Train accident injuries are not limited to catastrophic events such as train collisions. Trains are federally regulated and therefore have complex state and federal laws that aid in the determination of liabilities to its passengers. Because of these complexities, it is important that all victims of a train accident injury to seek counsel who understand the regulations imposed on mass transit services.
Below are answers to the most common questions asked by victims of train accidents.
- If I am injured in a train , is the transportation service liable to compensate me in the event of an injury?
The transportation service may be liable for compensation if investigation determines signs of negligence on its part resulted in your injuries. Most passenger train operations are regulated by the federal government, and are designated “common carriers”. Each state's laws individually determine the liability issues of a common carrier as they pertain to passenger injuries as long as there is no conflict with the of the federal government. Typically, a common carrier is required to use the highest level of safety in the transport of its passengers. Transportation services ensure safe areas for passengers, including the areas to board and unload passengers and cargo.
- What organizations are responsible for maintaining railroad grade crossings?
In most cases, federal and state authorities approve, fund, install and inspect the crossings, often with help from local governments. Afterwards the railroad companies assume control and responsibility of the crossings, frequently inspecting and maintaining them, and clear the surrounding vegetation to keep adequate sight lines.
- What if I’m a pedestrian who was hit by a train at a crossing?
Crossing signals are primarily installed to alert motorists. Even so, you may still have a claim against the railroad company if you can prove negligence to the crossing or negligence in the operation of the train. You may possibly file a claim against any other person or organization whose negligence contributed to the accident.
- What if the accident occurred in places other than a designated railroad crossing?
The location of the accident must be proven to be a common crossing point, with a defined path for crossing. Negligence of the train operator may need to be proven.
- What if I’m a railroad company employee and I was involved in a train accident?

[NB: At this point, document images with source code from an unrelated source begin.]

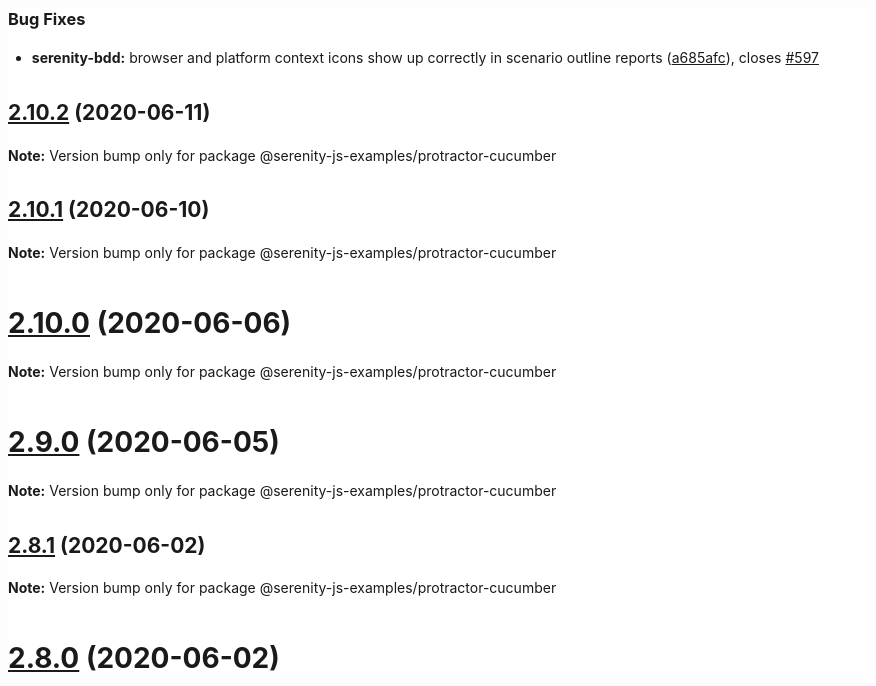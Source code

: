 
### Bug Fixes

* **serenity-bdd:** browser and platform context icons show up correctly in scenario outline reports ([a685afc](https://github.com/serenity-js/serenity-js/commit/a685afccf4436b8ed5e9259d3aad3e4fee5f0f39)), closes [#597](https://github.com/serenity-js/serenity-js/issues/597)





## [2.10.2](https://github.com/serenity-js/serenity-js/compare/v2.10.1...v2.10.2) (2020-06-11)

**Note:** Version bump only for package @serenity-js-examples/protractor-cucumber





## [2.10.1](https://github.com/serenity-js/serenity-js/compare/v2.10.0...v2.10.1) (2020-06-10)

**Note:** Version bump only for package @serenity-js-examples/protractor-cucumber





# [2.10.0](https://github.com/serenity-js/serenity-js/compare/v2.9.0...v2.10.0) (2020-06-06)

**Note:** Version bump only for package @serenity-js-examples/protractor-cucumber





# [2.9.0](https://github.com/serenity-js/serenity-js/compare/v2.8.1...v2.9.0) (2020-06-05)

**Note:** Version bump only for package @serenity-js-examples/protractor-cucumber





## [2.8.1](https://github.com/serenity-js/serenity-js/compare/v2.8.0...v2.8.1) (2020-06-02)

**Note:** Version bump only for package @serenity-js-examples/protractor-cucumber





# [2.8.0](https://github.com/serenity-js/serenity-js/compare/v2.7.0...v2.8.0) (2020-06-02)
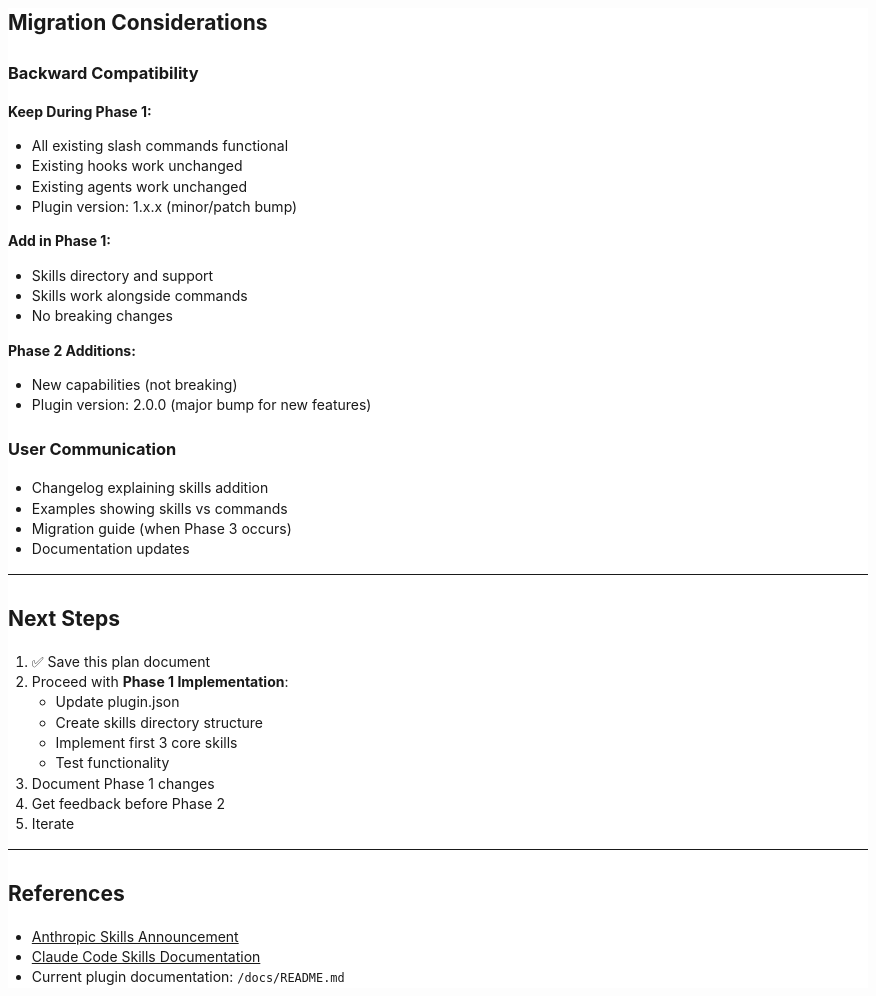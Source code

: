 ## Migration Considerations

### Backward Compatibility

**Keep During Phase 1:**
- All existing slash commands functional
- Existing hooks work unchanged
- Existing agents work unchanged
- Plugin version: 1.x.x (minor/patch bump)

**Add in Phase 1:**
- Skills directory and support
- Skills work alongside commands
- No breaking changes

**Phase 2 Additions:**
- New capabilities (not breaking)
- Plugin version: 2.0.0 (major bump for new features)

### User Communication

- Changelog explaining skills addition
- Examples showing skills vs commands
- Migration guide (when Phase 3 occurs)
- Documentation updates

---

## Next Steps

1. ✅ Save this plan document
2. Proceed with **Phase 1 Implementation**:
   - Update plugin.json
   - Create skills directory structure
   - Implement first 3 core skills
   - Test functionality
3. Document Phase 1 changes
4. Get feedback before Phase 2
5. Iterate

---

## References

- [Anthropic Skills Announcement](https://www.anthropic.com/news/skills)
- [Claude Code Skills Documentation](https://docs.claude.com/en/docs/agents-and-tools/agent-skills/overview)
- Current plugin documentation: `/docs/README.md`
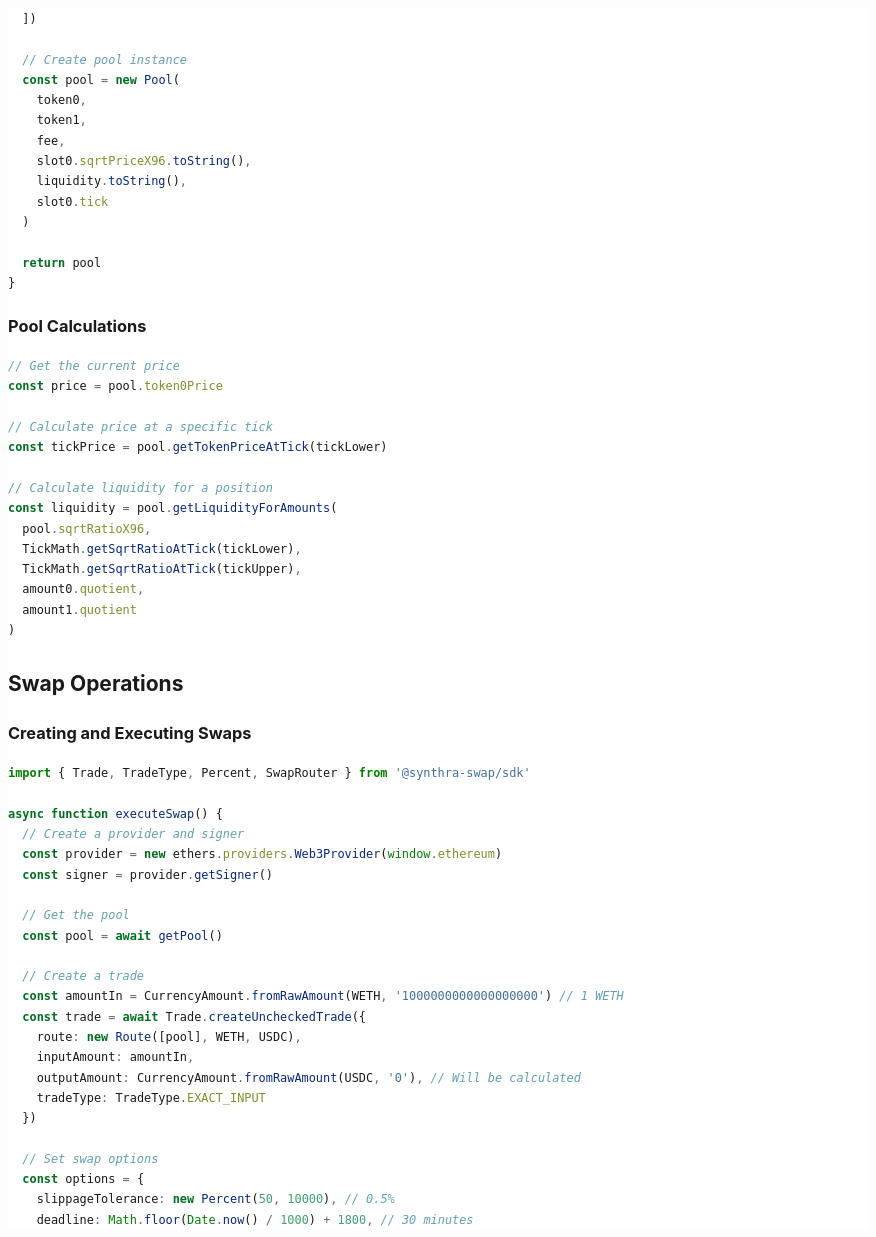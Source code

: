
 ```typescript
  ])
  
  // Create pool instance
  const pool = new Pool(
    token0,
    token1,
    fee,
    slot0.sqrtPriceX96.toString(),
    liquidity.toString(),
    slot0.tick
  )
  
  return pool
}
```

### Pool Calculations

```typescript
// Get the current price
const price = pool.token0Price

// Calculate price at a specific tick
const tickPrice = pool.getTokenPriceAtTick(tickLower)

// Calculate liquidity for a position
const liquidity = pool.getLiquidityForAmounts(
  pool.sqrtRatioX96,
  TickMath.getSqrtRatioAtTick(tickLower),
  TickMath.getSqrtRatioAtTick(tickUpper),
  amount0.quotient,
  amount1.quotient
)
```

## Swap Operations

### Creating and Executing Swaps

```typescript
import { Trade, TradeType, Percent, SwapRouter } from '@synthra-swap/sdk'

async function executeSwap() {
  // Create a provider and signer
  const provider = new ethers.providers.Web3Provider(window.ethereum)
  const signer = provider.getSigner()
  
  // Get the pool
  const pool = await getPool()
  
  // Create a trade
  const amountIn = CurrencyAmount.fromRawAmount(WETH, '1000000000000000000') // 1 WETH
  const trade = await Trade.createUncheckedTrade({
    route: new Route([pool], WETH, USDC),
    inputAmount: amountIn,
    outputAmount: CurrencyAmount.fromRawAmount(USDC, '0'), // Will be calculated
    tradeType: TradeType.EXACT_INPUT
  })
  
  // Set swap options
  const options = {
    slippageTolerance: new Percent(50, 10000), // 0.5%
    deadline: Math.floor(Date.now() / 1000) + 1800, // 30 minutes
```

The Federal Employers Liability Act (FELA), which applies to railroad workers, allows a limited exception to the general prohibition against suing an employer.
- I was injured in a train accident, whom can I make a claim against?
You can make a claim against any party responsible for the collision. Depending on the circumstances of the accident, this may include the railroad company and governmental jurisdictions in which the accident took place.
- What are the recoverable damages for death or injuries received in a train accident?
- Damages may include:
- Future wage loss
- Past and future medical bills
- Loss of care, society, and companionship
- Loss of support and services
- Pain, disability and emotional distress
- What responsive measures should I take in the even of a train accident?
After a disastrous event such as this,many different people want you to make a statement. Some of the people eliciting statements from you are federal, state, and local law enforcement agencies. Others are from the railroad company, or any other entities involved. The media will also want a statement from you. Most of these individuals have specialized training in dealing with these types of events and may have agendas that are not necessarily in your best interests. Provide law enforcement agencies with any facts you may recall, but stay on topic about the facts and nothing else. We strongly suggest you seek consultation from our experienced attorneys before providing statements to any other parties involved and any statements to the media. It is also necessary to keep a detailed journal of the events and document all physical and mental injuries as they develop over time accurately present your case.
- In a train accident, what roles, if any do the NTSB and the FBI have in the investigation.
The National Transportation Safety Board (NTSB) is an independent federal agency with jurisdiction over train accidents. Their primary role is to investigate the accident with the purpose of issuing safety recommendations to prevent future accidents. The Federal Bureau of Investigation (FBI) takes over jurisdiction when criminal acts are suspected as a cause of the accident.
For train passengers, train accident injuries are similar to car accident injuries, including trauma to the head, broken bones, or whiplash. Because many trains do not provide seat belts, the severity of injuries is varied.
As a passenger car driver or pedestrian, train accident injuries are more dangerous and often fatal when compared to train passengers. A train's size, weight, and speed are the three factors that make a train accident more serious. Most accidents of this type involve very long recuperation times and are often associated with related psychological issues.
Victims of a train accident injury have a limited time frame to file for a civil suit. Because train services are regulated by the government, some states require special notices be issued in as little as 30 to 60 days following the accident. Victims of train accidents must act promptly in retaining experienced legal representation to ensure all procedures are completed in the time frame allowed by law.